As published on wicnews.com, Tuesday September 24, 2019.
Google does not have to apply the right to be forgotten globally, the European Court of Justice ruled Tuesday.
The European Court of Justice handed victory to Google in the case, seen as crucial in determining whether EU online regulation should apply beyond Europe’s borders or not.
The US internet giant had argued that the removal of search results required under EU law should not extend to its google.com domain or its other non-EU sites.
The ECJ’s ruling states that Google’s delisting of search results that concerned EU citizens only applies in the bloc’s 28 member states.
“The Court concludes that, currently, there is no obligation under EU law, for a search engine operator who grants a request for de-referencing made by a data subject, as the case may be,… to carry out such a de-referencing on all the versions of its search engine,” the ECJ said in a statement Tuesday.

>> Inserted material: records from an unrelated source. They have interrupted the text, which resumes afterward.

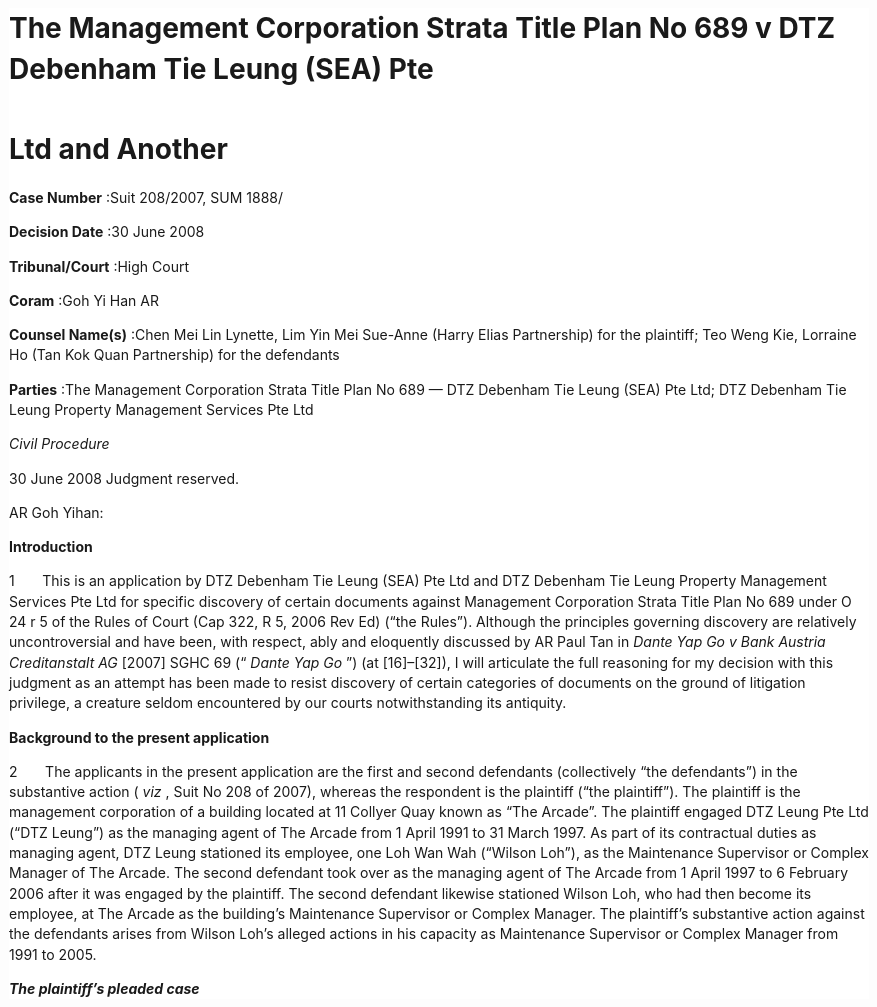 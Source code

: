 # The Management Corporation Strata Title Plan No 689 v DTZ Debenham Tie Leung (SEA) Pte 

# Ltd and Another 



**Case Number** :Suit 208/2007, SUM 1888/ 

**Decision Date** :30 June 2008 

**Tribunal/Court** :High Court 

**Coram** :Goh Yi Han AR 

**Counsel Name(s)** :Chen Mei Lin Lynette, Lim Yin Mei Sue-Anne (Harry Elias Partnership) for the plaintiff; Teo Weng Kie, Lorraine Ho (Tan Kok Quan Partnership) for the defendants 

**Parties** :The Management Corporation Strata Title Plan No 689 — DTZ Debenham Tie Leung (SEA) Pte Ltd; DTZ Debenham Tie Leung Property Management Services Pte Ltd 

_Civil Procedure_ 

30 June 2008 Judgment reserved. 

AR Goh Yihan: 

**Introduction** 

1       This is an application by DTZ Debenham Tie Leung (SEA) Pte Ltd and DTZ Debenham Tie Leung Property Management Services Pte Ltd for specific discovery of certain documents against Management Corporation Strata Title Plan No 689 under O 24 r 5 of the Rules of Court (Cap 322, R 5, 2006 Rev Ed) (“the Rules”). Although the principles governing discovery are relatively uncontroversial and have been, with respect, ably and eloquently discussed by AR Paul Tan in _Dante Yap Go v Bank Austria Creditanstalt AG_ <span class="citation">[2007] SGHC 69</span> (“ _Dante Yap Go_ ”) (at [16]–[32]), I will articulate the full reasoning for my decision with this judgment as an attempt has been made to resist discovery of certain categories of documents on the ground of litigation privilege, a creature seldom encountered by our courts notwithstanding its antiquity. 

**Background to the present application** 

2       The applicants in the present application are the first and second defendants (collectively “the defendants”) in the substantive action ( _viz_ , Suit No 208 of 2007), whereas the respondent is the plaintiff (“the plaintiff”). The plaintiff is the management corporation of a building located at 11 Collyer Quay known as “The Arcade”. The plaintiff engaged DTZ Leung Pte Ltd (“DTZ Leung”) as the managing agent of The Arcade from 1 April 1991 to 31 March 1997. As part of its contractual duties as managing agent, DTZ Leung stationed its employee, one Loh Wan Wah (“Wilson Loh”), as the Maintenance Supervisor or Complex Manager of The Arcade. The second defendant took over as the managing agent of The Arcade from 1 April 1997 to 6 February 2006 after it was engaged by the plaintiff. The second defendant likewise stationed Wilson Loh, who had then become its employee, at The Arcade as the building’s Maintenance Supervisor or Complex Manager. The plaintiff’s substantive action against the defendants arises from Wilson Loh’s alleged actions in his capacity as Maintenance Supervisor or Complex Manager from 1991 to 2005. 

**_The plaintiff’s pleaded case_**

But it did stress that de-referencing on EU sites must include measures to “seriously discourage” a European internet user being able to get around the “right to be forgotten” by accessing unrestricted results from a search engine on a non-EU domain.
That demands “geo-blocking”, which Google says it already uses effectively in Europe.
Google hailed Tuesday’s decision by the EU court.
“It’s good to see that the court agreed with our arguments,” its lawyer, Peter Fleischer, said in a statement, adding that Google has worked “to strike a sensible balance between people’s rights of access to information and privacy”.